Chrysler dissected some emergency vehicles from the Mt.St. Helen's area. I was one of the mechanics. It was amazing to me how the ash totally clogs the air inlet in 10 minutes but further in the engine bearings are ruined and the wheel bearings and alternator bearings are shot to. All failed within minutes. There was a cop that understood the choking of the air filter and cleaned (shook the ash out) every couple minutes. Saving his life and giving us the best example of ash intrusion to a operating car.
Great comment Don, yeah I bet that dust soaks up oil and grease quick and the bearings destroy themselves. Now imagine what it would do to your eyes and lungs. Horrible.

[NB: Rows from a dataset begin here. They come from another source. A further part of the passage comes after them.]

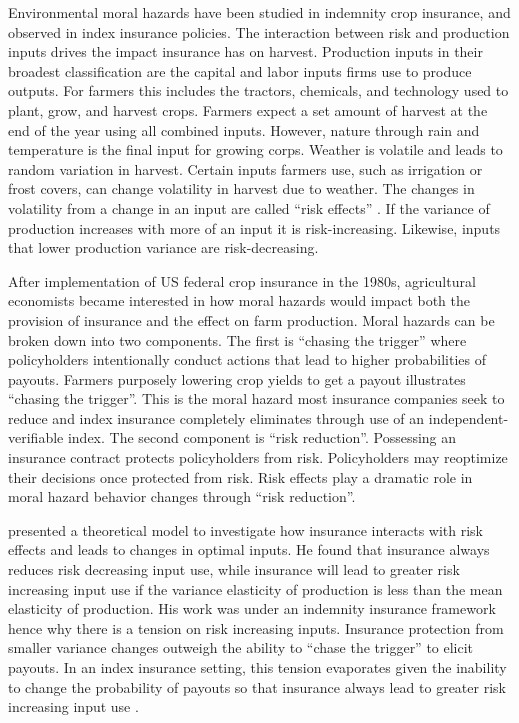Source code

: \documentclass[
  super,
  preprint,
  3p]{elsarticle}
\theoremstyle{plain}
\theoremstyle{plain}
\theoremstyle{remark}
\begin{document}
Environmental moral hazards have been studied in indemnity crop
insurance, and observed in index insurance policies. The interaction
between risk and production inputs drives the impact insurance has on
harvest. Production inputs in their broadest classification are the
capital and labor inputs firms use to produce outputs. For farmers this
includes the tractors, chemicals, and technology used to plant, grow,
and harvest crops. Farmers expect a set amount of harvest at the end of
the year using all combined inputs. However, nature through rain and
temperature is the final input for growing corps. Weather is volatile
and leads to random variation in harvest. Certain inputs farmers use,
such as irrigation or frost covers, can change volatility in harvest due
to weather. The changes in volatility from a change in an input are
called ``risk effects'' \citep{Just1979}. If the variance of production
increases with more of an input it is risk-increasing. Likewise, inputs
that lower production variance are risk-decreasing.

After implementation of US federal crop insurance in the 1980s,
agricultural economists became interested in how moral hazards would
impact both the provision of insurance and the effect on farm
production. Moral hazards can be broken down into two components. The
first is ``chasing the trigger'' where policyholders intentionally
conduct actions that lead to higher probabilities of payouts. Farmers
purposely lowering crop yields to get a payout illustrates ``chasing the
trigger''. This is the moral hazard most insurance companies seek to
reduce and index insurance completely eliminates through use of an
independent-verifiable index. The second component is ``risk
reduction''. Possessing an insurance contract protects policyholders
from risk. Policyholders may reoptimize their decisions once protected
from risk. Risk effects play a dramatic role in moral hazard behavior
changes through ``risk reduction''.

\citet{Ramaswami1993} presented a theoretical model to investigate how
insurance interacts with risk effects and leads to changes in optimal
inputs. He found that insurance always reduces risk decreasing input
use, while insurance will lead to greater risk increasing input use if
the variance elasticity of production is less than the mean elasticity
of production. His work was under an indemnity insurance framework hence
why there is a tension on risk increasing inputs. Insurance protection
from smaller variance changes outweigh the ability to ``chase the
trigger'' to elicit payouts. In an index insurance setting, this tension
evaporates given the inability to change the probability of payouts so
that insurance always lead to greater risk increasing input use
\citep{Mahul2001}.
\end{document}
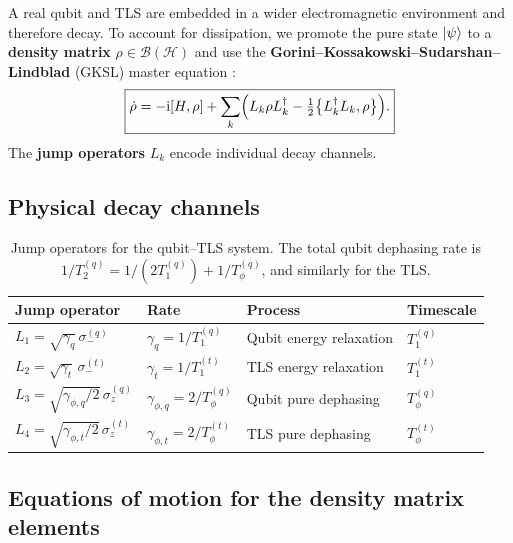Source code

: \documentclass[12pt,a4paper]{article}
\newcommand{\Hil}{\mathcal{H}}
\newcommand{\ii}{\mathrm{i}}
\newcommand{\smq}{\sigma_-^{(q)}}
\newcommand{\smt}{\sigma_-^{(t)}}
\newcommand{\szq}{\sigma_z^{(q)}}
\newcommand{\szt}{\sigma_z^{(t)}}
\begin{document}
A real qubit and TLS are embedded in a wider electromagnetic environment
and therefore decay. To account for dissipation, we promote the pure state
$\ket{\psi}$ to a \textbf{density matrix} $\rho \in \mathcal{B}(\Hil)$
and use the \textbf{Gorini--Kossakowski--Sudarshan--Lindblad} (GKSL) master
equation \cite{Breuer2002,Gardiner2004}:
\begin{equation}
  \boxed{
  \dot\rho = -\ii[H,\rho]
  + \sum_k \Bigl(L_k\rho L_k^\dagger
    - \tfrac{1}{2}\bigl\{L_k^\dagger L_k,\rho\bigr\}\Bigr).
  }
  \label{eq:Lindblad}
\end{equation}
The \textbf{jump operators} $L_k$ encode individual decay channels.

\subsection{Physical decay channels}

\begin{table}[h!]
\centering
\renewcommand{\arraystretch}{1.4}
\begin{tabular}{llll}
\toprule
Jump operator & Rate & Process & Timescale \\
\midrule
$L_1 = \sqrt{\gamma_q}\,\smq$ & $\gamma_q = 1/T_1^{(q)}$ & Qubit energy relaxation & $T_1^{(q)}$ \\
$L_2 = \sqrt{\gamma_t}\,\smt$ & $\gamma_t = 1/T_1^{(t)}$ & TLS energy relaxation & $T_1^{(t)}$ \\
$L_3 = \sqrt{\gamma_{\phi,q}/2}\,\szq$ & $\gamma_{\phi,q} = 2/T_\phi^{(q)}$ & Qubit pure dephasing & $T_\phi^{(q)}$ \\
$L_4 = \sqrt{\gamma_{\phi,t}/2}\,\szt$ & $\gamma_{\phi,t} = 2/T_\phi^{(t)}$ & TLS pure dephasing & $T_\phi^{(t)}$ \\
\bottomrule
\end{tabular}
\caption{Jump operators for the qubit--TLS system. The total qubit
dephasing rate is $1/T_2^{(q)} = 1/(2T_1^{(q)}) + 1/T_\phi^{(q)}$,
and similarly for the TLS.}
\label{tab:jump}
\end{table}

\subsection{Equations of motion for the density matrix elements}
\end{document}
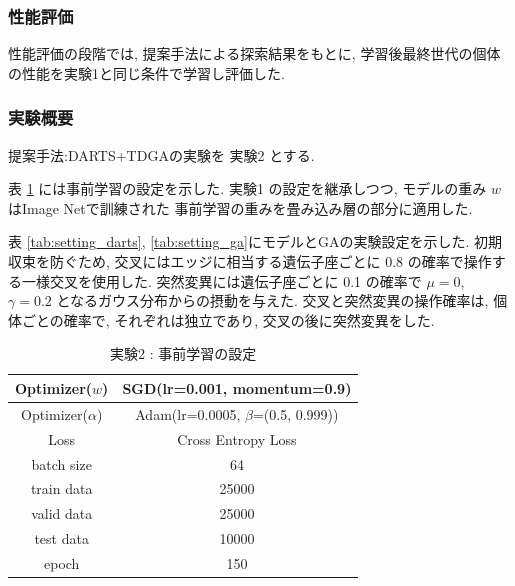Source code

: 

\subsubsection{性能評価}

性能評価の段階では, 提案手法による探索結果をもとに,
学習後最終世代の個体の性能を実験1と同じ条件で学習し評価した.


\changeindent{0cm}
\subsubsection{実験概要}
\label{sec:pred.02_03}
\changeindent{2cm}

提案手法:DARTS+TDGAの実験を 実験2 とする.

表 \ref{tab:setting_pretrain} には事前学習の設定を示した.
実験1 の設定を継承しつつ,
モデルの重み $w$ はImage Net\cite{deng2009imagenet}で訓練された
事前学習の重みを畳み込み層の部分に適用した.

表 \ref{tab:setting_darts}, \ref{tab:setting_ga}にモデルとGAの実験設定を示した.
初期収束を防ぐため, 交叉にはエッジに相当する遺伝子座ごとに 0.8 の確率で操作する一様交叉を使用した.
突然変異には遺伝子座ごとに 0.1 の確率で $\mu=0$, $\gamma=0.2$ となるガウス分布からの摂動を与えた.
交叉と突然変異の操作確率は, 個体ごとの確率で, それぞれは独立であり, 交叉の後に突然変異をした.


\begin{table}[tb]
  \begin{center}
    \caption{実験2 : 事前学習の設定}
  	\vspace{3mm}
    \begin{tabular}{|c|c|} \hline
      Optimizer($w$) & SGD(lr=0.001, momentum=0.9) \\ \hline
      Optimizer($\alpha$) & Adam(lr=0.0005, $\beta$=(0.5, 0.999)) \\ \hline
      Loss & Cross Entropy Loss \\ \hline
      batch size & 64 \\ \hline
      train data & 25000\\ \hline
      valid data & 25000\\ \hline
      test data &  10000\\ \hline
      epoch & 150\\ \hline
    \end{tabular}
    \label{tab:setting_pretrain}
  \end{center}
\end{table}

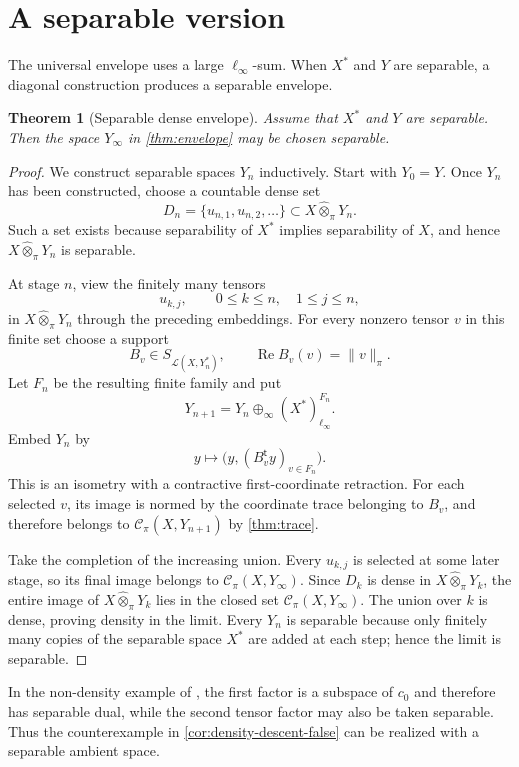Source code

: \documentclass[11pt]{article}
\newtheorem{theorem}{Theorem}[section]
\theoremstyle{definition}
\theoremstyle{remark}
\newcommand{\whot}{\widehat\otimes_\pi}
\newcommand{\Lin}{\mathcal L}
\newcommand{\Rea}{\operatorname{Re}}
\newcommand{\Cpi}{\mathscr C_\pi}
\begin{document}
\section{A separable version}

The universal envelope uses a large $\ell_\infty$-sum.  When $X^*$ and $Y$ are separable, a diagonal construction produces a separable envelope.

\begin{theorem}[Separable dense envelope]\label{thm:separable-envelope}
Assume that $X^*$ and $Y$ are separable.  Then the space $Y_\infty$ in \cref{thm:envelope} may be chosen separable.
\end{theorem}

\begin{proof}
We construct separable spaces $Y_n$ inductively.  Start with $Y_0=Y$.  Once $Y_n$ has been constructed, choose a countable dense set
\[
 D_n=\{u_{n,1},u_{n,2},\ldots\}
 \subset X\whot Y_n.
\]
Such a set exists because separability of $X^*$ implies separability of $X$, and hence $X\whot Y_n$ is separable.

At stage $n$, view the finitely many tensors
\[
 u_{k,j},
 \qquad 0\leq k\leq n,
 \quad 1\leq j\leq n,
\]
in $X\whot Y_n$ through the preceding embeddings.  For every nonzero tensor $v$ in this finite set choose a support
\[
 B_v\in S_{\Lin(X,Y_n^*)},
 \qquad
 \Rea B_v(v)=\|v\|_\pi.
\]
Let $F_n$ be the resulting finite family and put
\[
 Y_{n+1}=Y_n\oplus_\infty (X^*)^{F_n}_{\ell_\infty}.
\]
Embed $Y_n$ by
\[
 y\longmapsto
 \bigl(y,(B_v^{\mathsf t}y)_{v\in F_n}\bigr).
\]
This is an isometry with a contractive first-coordinate retraction.  For each selected $v$, its image is normed by the coordinate trace belonging to $B_v$, and therefore belongs to $\Cpi(X,Y_{n+1})$ by \cref{thm:trace}.

Take the completion of the increasing union.  Every $u_{k,j}$ is selected at some later stage, so its final image belongs to $\Cpi(X,Y_\infty)$.  Since $D_k$ is dense in $X\whot Y_k$, the entire image of $X\whot Y_k$ lies in the closed set $\Cpi(X,Y_\infty)$.  The union over $k$ is dense, proving density in the limit.  Every $Y_n$ is separable because only finitely many copies of the separable space $X^*$ are added at each step; hence the limit is separable.
\end{proof}

In the non-density example of \cite[Theorem 5.1]{DantasEtAl2022}, the first factor is a subspace of $c_0$ and therefore has separable dual, while the second tensor factor may also be taken separable.  Thus the counterexample in \cref{cor:density-descent-false} can be realized with a separable ambient space.
\end{document}
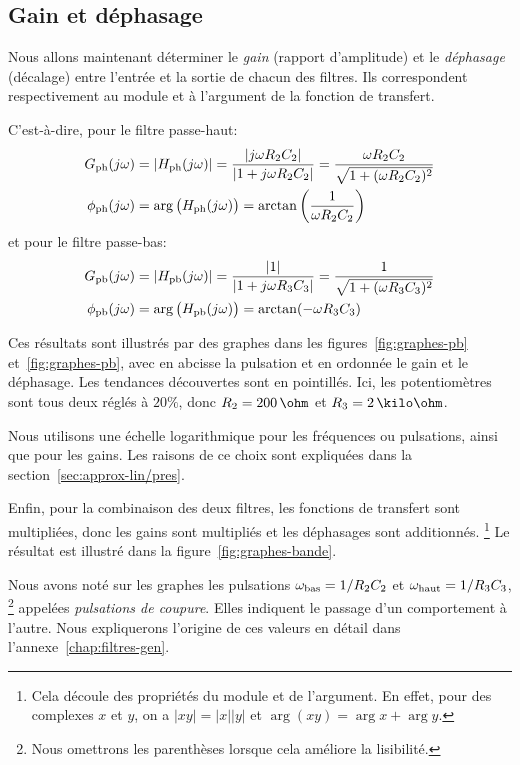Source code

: \subsection{Gain et déphasage}

Nous allons maintenant déterminer
le \emph{gain} (rapport d'amplitude) et le  \emph{déphasage} (décalage)
entre l'entrée et la sortie de chacun des filtres.
Ils correspondent respectivement au module et à l'argument de la fonction de
transfert.

C'est-à-dire, pour le filtre passe-haut:
\begin{align}
    G_{\mathrm{ph}}(j\omega) &= |H_{\mathrm{ph}}(j\omega)|
    = \frac{|j\omega R_2C_2|}{|1 + j\omega R_2C_2|}
    = \frac{\omega R_2C_2}{\sqrt{1+(\omega R_2C_2)^2}}\\
    \phi_{\mathrm{ph}}(j\omega) &= \arg\big(H_{\mathrm{ph}}(j\omega)\big)
    = \arctan\left(\frac{1}{\omega R_2C_2}\right)
\end{align}
et pour le filtre passe-bas:
\begin{align}
    G_{\mathrm{pb}}(j\omega) &= |H_{\mathrm{pb}}(j\omega)|
    = \frac{|1|}{|1 + j\omega R_3C_3|}
    = \frac{1}{\sqrt{1+(\omega R_3C_3)^2}}\\
    \phi_{\mathrm{pb}}(j\omega) &= \arg\big(H_{\mathrm{pb}}(j\omega)\big)
    = \arctan(-\omega R_3C_3)
\end{align}

Ces résultats sont illustrés par des graphes dans
les figures~\ref{fig:graphes-pb} et~\ref{fig:graphes-pb},
avec en abcisse la pulsation
et en ordonnée le gain et le déphasage.
Les tendances découvertes sont en pointillés.
Ici, les potentiomètres sont tous deux réglés à $20\%$,
donc $R_2 = 200\,\ohm$ et $R_3 = 2\,\kilo\ohm$.

Nous utilisons une échelle logarithmique pour les fréquences
ou pulsations, ainsi que pour les gains.
Les raisons de ce choix sont expliquées dans
la section~\ref{sec:approx-lin/pres}.

Enfin, pour la combinaison des deux filtres,
les fonctions de transfert sont multipliées,
donc les gains sont multipliés et les déphasages sont additionnés.%
\footnote{
    Cela découle des propriétés du module et de l'argument.
    En effet, pour des complexes $x$ et $y$,
    on a $|xy| = |x||y|$ et $\arg(xy) = \arg x + \arg y$.
}
Le résultat est illustré dans la figure~\ref{fig:graphes-bande}.

Nous avons noté sur les graphes les pulsations
$\omega_{\mathrm{bas}} = 1/R_2C_2$ et $\omega_{\mathrm{haut}}=1/R_3C_3$,%
\footnote{Nous omettrons les parenthèses lorsque cela améliore la lisibilité.}
appelées \emph{pulsations de coupure}.
Elles indiquent le passage d'un comportement à l'autre.
Nous expliquerons l'origine de ces valeurs en détail dans
l'annexe~\ref{chap:filtres-gen}.
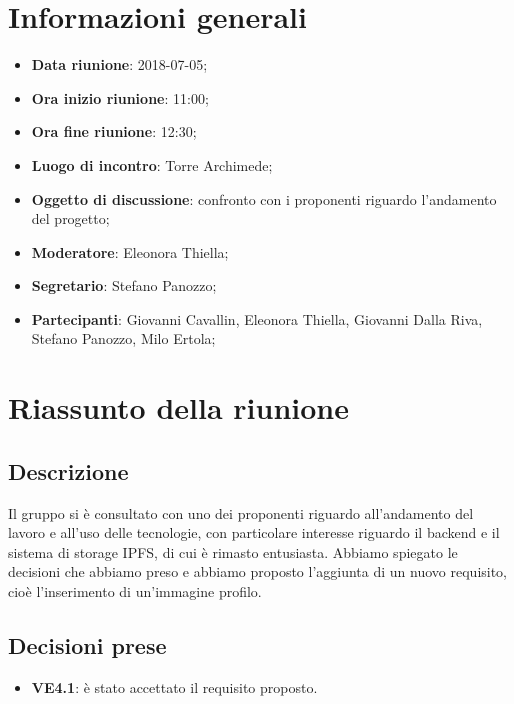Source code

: \section{Informazioni generali}
	\begin{itemize}
		\item \textbf{Data riunione}: 2018-07-05;
		\item \textbf{Ora inizio riunione}: 11:00;
		\item \textbf{Ora fine riunione}: 12:30;
		\item \textbf{Luogo di incontro}: Torre Archimede;
		\item \textbf{Oggetto di discussione}: confronto con i proponenti riguardo l'andamento del progetto;
		\item \textbf{Moderatore}: Eleonora Thiella;
		\item \textbf{Segretario}: Stefano Panozzo;
		\item \textbf{Partecipanti}: Giovanni Cavallin, Eleonora Thiella, Giovanni Dalla Riva, Stefano Panozzo, Milo Ertola;
	\end{itemize}

\section{Riassunto della riunione}
	\subsection{Descrizione} 
	Il gruppo si è consultato con uno dei proponenti riguardo all'andamento del lavoro e all'uso delle tecnologie, con particolare interesse riguardo il backend e il sistema di storage IPFS, di cui è rimasto entusiasta.
	Abbiamo spiegato le decisioni che abbiamo preso e abbiamo proposto l'aggiunta di un nuovo requisito, cioè l'inserimento di un'immagine profilo.
	
	\subsection{Decisioni prese}
		\begin{itemize}
			\item \textbf{VE4.1}: è stato accettato il requisito proposto.
		\end{itemize}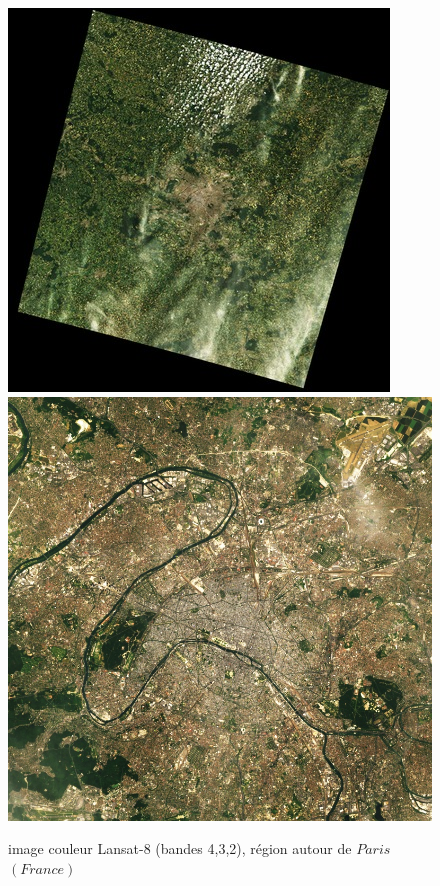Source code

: \documentclass{book}
\begin{document}
\begin{figure}[H]
\begin{center}
\includegraphics[scale=0.8]{LC81990262015158LGN00_color.jpg}
\includegraphics[scale=0.35]{LC81990262015158LGN00_color_idf.jpg}
\end{center}
\caption{image couleur Lansat-8 (bandes 4,3,2), région autour de $Paris$ $(France)$}
\label{color}
\end{figure}
\end{document}
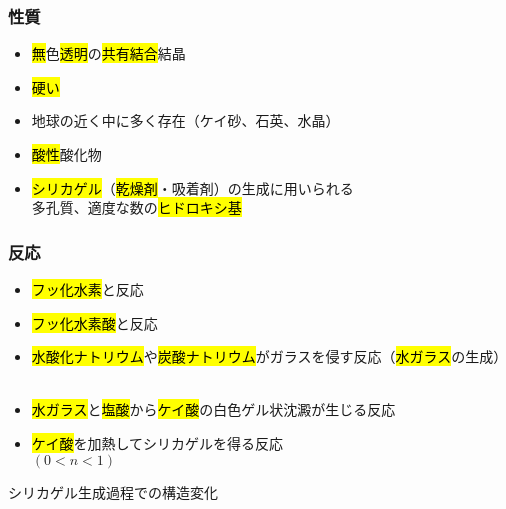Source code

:  \subsubsection{性質}
 \begin{itemize}
  \item \hl{無}色\hl{透明}の\hl{共有結合}結晶
  \item \hl{硬い}
  \item 地球の近く中に多く存在（ケイ砂、石英、水晶）
  \item \hl{酸性}酸化物
  \item \hl{シリカゲル}（\hl{乾燥剤}・吸着剤）の生成に用いられる\\
  多孔質、適度な数の\hl{ヒドロキシ基}
 \end{itemize}
 \subsubsection{反応}
 \begin{itemize}
  \item \hl{フッ化水素}と反応\\
  \item \hl{フッ化水素酸}と反応\\
  \item \hl{水酸化ナトリウム}や\hl{炭酸ナトリウム}がガラスを侵す反応（\hl{水ガラス}の生成）\\
  \\
  \item \hl{水ガラス}と\hl{塩酸}から\hl{ケイ酸}の白色ゲル状沈澱が生じる反応\\
  \item \hl{ケイ酸}を加熱してシリカゲルを得る反応\\
   $(0<n<1)$
 \end{itemize}
\newpage
{\Large \gtfamily シリカゲル生成過程での構造変化}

When that first eruption went off, the plum was carried east for several states. I saw news photos of Yakima and Spokane police cars with panyhose stretched over the engine's aircleaners as a "pre-filter" and apparently it was fairly effective. They had a hell of a time getting the ladies wearing them to sit still, but it worked pretty well!! ;^)
That’s so fascinating! I know nothing about cars, would have most certainly sucked ash and died. There was another commenter here who mentioned driving a 69 VW van with an air cooled engine the day of the eruption, and having to change his plans and stick around in the area for 3 months before he could be sure engine would survive the drive. Smart decision!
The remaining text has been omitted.